__PROVIDED DATA__:
--------------------------------

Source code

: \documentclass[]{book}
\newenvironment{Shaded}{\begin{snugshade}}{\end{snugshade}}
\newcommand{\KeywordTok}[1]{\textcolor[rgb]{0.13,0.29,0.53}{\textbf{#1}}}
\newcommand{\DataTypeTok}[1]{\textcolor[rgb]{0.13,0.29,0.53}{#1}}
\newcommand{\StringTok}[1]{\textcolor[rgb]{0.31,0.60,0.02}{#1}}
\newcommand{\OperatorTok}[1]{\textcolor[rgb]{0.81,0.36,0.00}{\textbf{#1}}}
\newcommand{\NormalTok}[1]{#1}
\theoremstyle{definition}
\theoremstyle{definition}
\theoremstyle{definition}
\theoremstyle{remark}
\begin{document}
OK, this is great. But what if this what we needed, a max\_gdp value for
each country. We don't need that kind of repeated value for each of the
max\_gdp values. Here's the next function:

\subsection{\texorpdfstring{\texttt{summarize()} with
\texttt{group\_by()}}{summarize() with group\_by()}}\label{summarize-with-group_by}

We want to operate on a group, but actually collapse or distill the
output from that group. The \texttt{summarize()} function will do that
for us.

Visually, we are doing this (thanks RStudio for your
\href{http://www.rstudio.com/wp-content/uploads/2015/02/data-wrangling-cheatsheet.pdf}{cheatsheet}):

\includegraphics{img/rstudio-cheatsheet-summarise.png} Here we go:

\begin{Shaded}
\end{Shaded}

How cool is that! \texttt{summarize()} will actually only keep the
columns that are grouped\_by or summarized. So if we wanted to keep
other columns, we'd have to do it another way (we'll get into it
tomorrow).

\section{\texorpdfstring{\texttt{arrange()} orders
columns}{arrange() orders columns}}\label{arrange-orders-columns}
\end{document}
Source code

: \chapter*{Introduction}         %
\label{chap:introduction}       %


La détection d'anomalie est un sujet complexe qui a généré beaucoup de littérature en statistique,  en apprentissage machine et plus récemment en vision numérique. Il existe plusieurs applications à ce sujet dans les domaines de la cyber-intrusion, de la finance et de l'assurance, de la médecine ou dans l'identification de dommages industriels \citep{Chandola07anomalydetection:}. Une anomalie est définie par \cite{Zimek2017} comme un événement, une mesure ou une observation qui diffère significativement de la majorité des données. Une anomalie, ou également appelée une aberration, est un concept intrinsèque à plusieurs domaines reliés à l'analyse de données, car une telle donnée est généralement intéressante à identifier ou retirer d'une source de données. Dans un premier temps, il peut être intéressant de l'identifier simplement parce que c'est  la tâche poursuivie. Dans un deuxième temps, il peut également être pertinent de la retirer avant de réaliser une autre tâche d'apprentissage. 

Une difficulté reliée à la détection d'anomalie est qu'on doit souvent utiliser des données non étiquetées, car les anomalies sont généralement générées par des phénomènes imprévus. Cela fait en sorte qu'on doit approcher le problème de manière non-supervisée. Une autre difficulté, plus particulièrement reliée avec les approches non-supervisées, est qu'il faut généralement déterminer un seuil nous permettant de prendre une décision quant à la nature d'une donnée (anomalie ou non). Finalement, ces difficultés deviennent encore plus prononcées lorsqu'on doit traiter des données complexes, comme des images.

--------------------------------

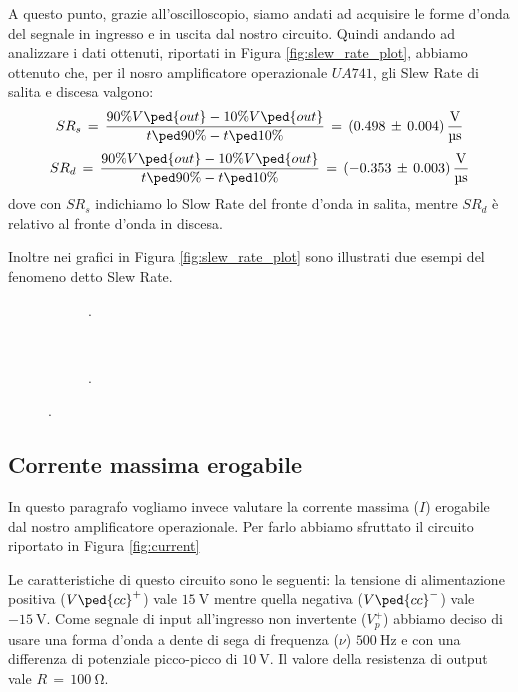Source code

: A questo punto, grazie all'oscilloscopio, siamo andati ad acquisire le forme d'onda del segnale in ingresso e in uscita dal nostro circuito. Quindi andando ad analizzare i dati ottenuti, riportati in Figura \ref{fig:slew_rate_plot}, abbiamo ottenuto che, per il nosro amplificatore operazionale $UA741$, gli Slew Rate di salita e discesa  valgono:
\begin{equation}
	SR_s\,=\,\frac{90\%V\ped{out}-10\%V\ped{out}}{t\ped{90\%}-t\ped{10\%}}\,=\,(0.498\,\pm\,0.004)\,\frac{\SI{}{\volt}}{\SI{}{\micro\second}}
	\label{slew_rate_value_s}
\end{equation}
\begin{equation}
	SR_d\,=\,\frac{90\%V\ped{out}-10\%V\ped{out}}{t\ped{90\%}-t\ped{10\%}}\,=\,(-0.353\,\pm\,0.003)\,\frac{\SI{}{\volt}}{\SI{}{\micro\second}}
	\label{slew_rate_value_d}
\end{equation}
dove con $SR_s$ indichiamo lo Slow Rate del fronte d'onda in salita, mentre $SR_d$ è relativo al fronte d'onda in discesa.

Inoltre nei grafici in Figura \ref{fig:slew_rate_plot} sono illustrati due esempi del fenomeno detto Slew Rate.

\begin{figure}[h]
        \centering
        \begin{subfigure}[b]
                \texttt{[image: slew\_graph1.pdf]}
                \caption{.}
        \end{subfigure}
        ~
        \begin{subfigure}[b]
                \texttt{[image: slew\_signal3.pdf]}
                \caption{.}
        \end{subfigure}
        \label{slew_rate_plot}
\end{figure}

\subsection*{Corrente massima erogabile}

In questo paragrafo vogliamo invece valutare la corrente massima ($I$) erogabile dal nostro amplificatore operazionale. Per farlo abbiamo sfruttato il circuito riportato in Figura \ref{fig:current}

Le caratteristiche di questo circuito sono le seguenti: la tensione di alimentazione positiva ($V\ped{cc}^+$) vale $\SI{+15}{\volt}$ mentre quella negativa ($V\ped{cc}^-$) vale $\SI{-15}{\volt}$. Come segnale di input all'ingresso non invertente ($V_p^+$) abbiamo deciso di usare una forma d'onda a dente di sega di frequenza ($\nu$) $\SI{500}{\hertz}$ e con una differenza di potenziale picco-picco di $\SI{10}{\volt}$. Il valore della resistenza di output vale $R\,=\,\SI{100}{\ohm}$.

--------------------------------

__EXERCISE DIRECTIONS__: What is needed is every line from the data above that includes the string "cheatsheet", copied out.

__ANSWER FOR THE TASK__:
\href{http://www.rstudio.com/wp-content/uploads/2015/02/data-wrangling-cheatsheet.pdf}{cheatsheet}):
\includegraphics{img/rstudio-cheatsheet-summarise.png} Here we go:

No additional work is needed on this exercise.